Although hog frying was not inherently part of the Cherokee culture at one time, it is now.

Vince Feeling, with Cherokee Nation Community and Cultural Outreach, held a presentation on the culinary tradition of the hog fry Thursday, and discussed its place in Cherokee culture. Feeling said while the Cherokees may not have started the trend, they perhaps perfected it.

“Frying food originated – some people say – in ancient Egypt, and pigs were actually brought over by – some people say – Spanish explorers,” he said. “But I like to picture it as this: Even though those Spaniards were eating pork and they saw that it was delicious, it was the Cherokees who had to come, put it in grease, fry it, and find out it was 20 times better.”

Cooking good food isn’t the only reason for a hog fry. It’s an opportunity for people to spend time with friends and family. Feeling said people not only share food, but they share stories, traditions and talents.

“A lot of times, when you go to hog fries, there may be traditional games played and there might even be traditional stories told,” he said. “There’s usually a gospel singing that could be found around here.”

As with those who are used to cooking with cast-iron skillets, the first thing that needs to be done for a hog fry is to season the pot with a thin coat of oil, grease or lard. It’s burned off, which helps sterilize it, and then the pot is ready to use.

There’s no particular cut of meat necessary to use. Feeling said back in the day, it was common for people to butcher hogs for frying, but it was hard work that he doesn’t miss. Now he usually just goes to a local grocery store and picks up a Boston butt pork shoulder, but he said the pork could be either boneless or bone-in.

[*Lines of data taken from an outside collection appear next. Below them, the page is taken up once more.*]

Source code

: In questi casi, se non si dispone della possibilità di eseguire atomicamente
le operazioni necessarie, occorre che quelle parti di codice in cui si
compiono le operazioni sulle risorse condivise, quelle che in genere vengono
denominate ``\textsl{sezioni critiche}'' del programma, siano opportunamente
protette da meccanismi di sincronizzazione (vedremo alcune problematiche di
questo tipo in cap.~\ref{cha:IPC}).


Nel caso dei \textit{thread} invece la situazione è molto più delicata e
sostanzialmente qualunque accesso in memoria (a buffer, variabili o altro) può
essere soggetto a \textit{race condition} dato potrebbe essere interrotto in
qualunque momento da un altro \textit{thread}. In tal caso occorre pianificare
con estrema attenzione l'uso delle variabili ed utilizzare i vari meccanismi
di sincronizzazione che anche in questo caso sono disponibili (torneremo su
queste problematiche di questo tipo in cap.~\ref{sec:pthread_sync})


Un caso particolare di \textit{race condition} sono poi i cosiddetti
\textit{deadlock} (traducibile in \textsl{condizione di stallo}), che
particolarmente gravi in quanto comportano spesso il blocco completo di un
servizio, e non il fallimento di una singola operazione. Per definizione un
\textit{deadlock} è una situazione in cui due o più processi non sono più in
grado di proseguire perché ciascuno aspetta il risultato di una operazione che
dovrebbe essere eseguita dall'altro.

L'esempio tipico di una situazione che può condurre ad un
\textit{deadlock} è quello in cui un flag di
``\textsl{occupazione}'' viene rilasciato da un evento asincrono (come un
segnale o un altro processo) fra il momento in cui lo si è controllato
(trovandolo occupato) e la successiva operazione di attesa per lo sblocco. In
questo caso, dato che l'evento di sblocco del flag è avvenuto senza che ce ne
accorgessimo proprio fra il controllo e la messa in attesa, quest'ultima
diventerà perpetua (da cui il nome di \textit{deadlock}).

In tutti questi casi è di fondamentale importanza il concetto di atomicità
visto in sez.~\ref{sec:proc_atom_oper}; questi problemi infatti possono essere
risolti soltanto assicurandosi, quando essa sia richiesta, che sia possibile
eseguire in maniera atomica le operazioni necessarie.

“You just kind of cut it up into about 2-inch cubes. It doesn’t have to be exact, but the reason you cut it up is because it cooks evenly, instead of just throwing the whole roast in there,” he said.

Some Cherokees use propane and some use wood fires to cook their pork. Before putting the meat in, the cooks will add lard, shortening, or a mixture of water and lard to the pot. When it starts to boil, the grease is hot enough to add the meat.

“I don’t use thermometers and I don’t use temperature gauges; I just go by sight and sound,” Feeling said. “As soon as you put the meat in, it’s going to want to turn white. It’s not really appetizing right now, but it’s going to turn white because it has a lot of water in it. The water has got to cook out before the meat actually starts frying.”

Depending on how much hog is being cooked, it could take anywhere from two to three hours to finish. Once the meat is in the pot, it’s time for the chef to kick back. All the cook has to do is keep an eye on the pot and stir it every now and then, while talking with people, telling jokes, and just socializing.

Feeling said it’s important not to rush the process, and to enjoy the time with friends and family while the hog is frying.

“You never know what you’re going to hear at a hog fry,” Feeling said. “It doesn’t matter whether you’re with family, at your church, or cooking for somebody else, there’s always a fun time to be had when the meat is actually cooking.”